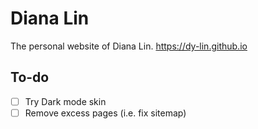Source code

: # Diana Lin

The personal website of Diana Lin. https://dy-lin.github.io

## To-do

- [ ] Try Dark mode skin
- [ ] Remove excess pages (i.e. fix sitemap)
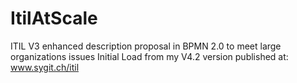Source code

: # ItilAtScale
ITIL V3 enhanced description proposal in BPMN 2.0 to meet large organizations issues
Initial Load from my V4.2 version published at: www.sygit.ch/itil
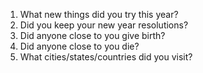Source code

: 1. What new things did you try this year?
2. Did you keep your new year resolutions?
3. Did anyone close to you give birth?
4. Did anyone close to you die?
5. What cities/states/countries did you visit?
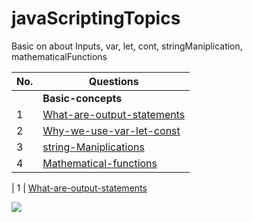 # javaScriptingTopics
Basic on about Inputs, var, let, cont, stringManiplication, mathematicalFunctions 


| No.| Questions                                                                                                                                                                   |
| ---| ----------------------------------------------------------------------------------------------------------------------------------------------------------------------------------------------------------------------------------------------------------------------|
|    | **Basic-concepts**                                                                                                                                                          |                                                                                                                                                                    
| 1  | [What-are-output-statements](#)                                                                                                                                             |
| 2  | [Why-we-use-var-let-const](#)                                                                                                                                               |
| 3  | [string-Maniplications](#)                                                                                                                                                  |
| 4  | [Mathematical-functions](#)                                                                                                                                                |


| 1  | [What-are-output-statements](#) 

![](./whatareoutoutstatements/image1.png)






                                                                                                                                                                                  
                                                                                                                                                                                  
  

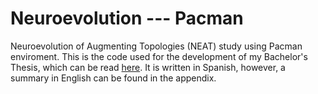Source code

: # Neuroevolution --- Pacman
Neuroevolution of Augmenting Topologies (NEAT) study using Pacman enviroment. This is the code used for the development of my Bachelor's Thesis, which can be read [here](https://github.com/alejandrohdez00/Neuroevolution---Pacman/blob/master/20220908_TFG_ALEJANDRO_HERNANDEZ_ARTILES.pdf). It is written in Spanish, however, a summary in English can be found in the appendix. 
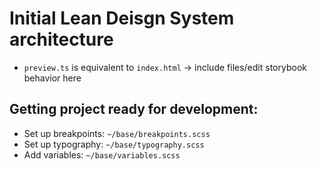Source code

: # Initial Lean Deisgn System architecture

- `preview.ts` is equivalent to `index.html` -> include files/edit storybook behavior here

## Getting project ready for development:

- Set up breakpoints: `~/base/breakpoints.scss`
- Set up typography: `~/base/typography.scss`
- Add variables: `~/base/variables.scss`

★ ★ ★

» Description of the task
Only the number is wanted: how many lines above include the word "output"?

» Solution to the exercise
2